- [Aim of the task] Your answer should be the lines from the one containing "When I am going to finish them?" through the final line below, copied exactly.

BEGIN

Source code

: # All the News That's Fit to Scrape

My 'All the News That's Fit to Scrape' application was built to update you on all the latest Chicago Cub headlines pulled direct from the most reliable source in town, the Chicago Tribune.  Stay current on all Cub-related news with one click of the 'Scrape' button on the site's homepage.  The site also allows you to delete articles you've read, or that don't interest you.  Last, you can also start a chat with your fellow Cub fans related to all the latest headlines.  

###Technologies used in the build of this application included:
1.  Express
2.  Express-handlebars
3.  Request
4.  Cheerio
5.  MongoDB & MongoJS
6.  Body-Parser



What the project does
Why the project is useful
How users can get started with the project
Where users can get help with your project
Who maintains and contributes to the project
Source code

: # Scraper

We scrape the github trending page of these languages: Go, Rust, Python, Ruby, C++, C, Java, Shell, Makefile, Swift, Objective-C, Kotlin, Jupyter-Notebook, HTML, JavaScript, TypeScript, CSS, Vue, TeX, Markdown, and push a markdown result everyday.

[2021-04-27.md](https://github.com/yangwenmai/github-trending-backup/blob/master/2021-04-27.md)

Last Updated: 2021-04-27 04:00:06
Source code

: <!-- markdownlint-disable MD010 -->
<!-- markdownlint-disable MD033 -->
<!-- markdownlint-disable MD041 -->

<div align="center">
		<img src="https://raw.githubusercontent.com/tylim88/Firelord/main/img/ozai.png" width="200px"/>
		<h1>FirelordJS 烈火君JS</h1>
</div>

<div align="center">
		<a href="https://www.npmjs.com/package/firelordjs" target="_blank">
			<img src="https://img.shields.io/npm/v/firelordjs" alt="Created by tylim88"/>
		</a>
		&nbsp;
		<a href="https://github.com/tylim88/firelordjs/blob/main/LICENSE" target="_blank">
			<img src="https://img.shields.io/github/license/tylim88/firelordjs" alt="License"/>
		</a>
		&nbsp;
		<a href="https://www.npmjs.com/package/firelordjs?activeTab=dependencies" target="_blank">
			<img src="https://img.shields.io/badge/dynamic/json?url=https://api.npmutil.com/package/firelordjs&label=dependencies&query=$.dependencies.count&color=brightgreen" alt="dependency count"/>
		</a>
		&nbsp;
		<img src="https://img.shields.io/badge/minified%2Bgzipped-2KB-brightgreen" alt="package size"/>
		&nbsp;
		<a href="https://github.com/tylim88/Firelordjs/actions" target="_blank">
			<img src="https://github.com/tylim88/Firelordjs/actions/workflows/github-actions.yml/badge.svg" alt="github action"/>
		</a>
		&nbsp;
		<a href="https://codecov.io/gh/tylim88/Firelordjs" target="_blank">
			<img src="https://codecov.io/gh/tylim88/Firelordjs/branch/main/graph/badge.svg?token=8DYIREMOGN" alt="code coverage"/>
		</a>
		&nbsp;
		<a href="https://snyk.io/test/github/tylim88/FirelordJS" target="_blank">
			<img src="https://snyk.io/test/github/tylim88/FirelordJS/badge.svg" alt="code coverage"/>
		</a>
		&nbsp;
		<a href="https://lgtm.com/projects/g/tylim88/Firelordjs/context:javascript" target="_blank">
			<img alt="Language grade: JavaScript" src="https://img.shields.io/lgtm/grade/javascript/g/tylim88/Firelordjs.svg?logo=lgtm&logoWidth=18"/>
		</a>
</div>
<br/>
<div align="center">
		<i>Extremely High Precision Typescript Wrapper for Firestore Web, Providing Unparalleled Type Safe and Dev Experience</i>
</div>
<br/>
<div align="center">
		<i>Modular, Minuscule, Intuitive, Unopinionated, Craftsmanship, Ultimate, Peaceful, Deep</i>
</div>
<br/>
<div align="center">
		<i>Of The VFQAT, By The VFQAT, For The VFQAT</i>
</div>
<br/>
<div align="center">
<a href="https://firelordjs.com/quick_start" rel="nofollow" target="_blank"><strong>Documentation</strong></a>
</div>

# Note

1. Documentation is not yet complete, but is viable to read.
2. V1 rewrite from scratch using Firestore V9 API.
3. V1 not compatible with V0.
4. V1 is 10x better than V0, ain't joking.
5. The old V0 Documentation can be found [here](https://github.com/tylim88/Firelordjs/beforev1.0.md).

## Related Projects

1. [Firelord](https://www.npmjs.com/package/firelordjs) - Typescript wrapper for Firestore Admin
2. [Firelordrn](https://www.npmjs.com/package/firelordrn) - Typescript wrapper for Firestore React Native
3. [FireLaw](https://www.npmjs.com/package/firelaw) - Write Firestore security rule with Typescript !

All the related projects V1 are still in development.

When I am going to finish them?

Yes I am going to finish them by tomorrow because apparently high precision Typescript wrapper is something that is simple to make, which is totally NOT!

END

- [Response below]
When I am going to finish them?

Yes I am going to finish them by tomorrow because apparently high precision Typescript wrapper is something that is simple to make, which is totally NOT!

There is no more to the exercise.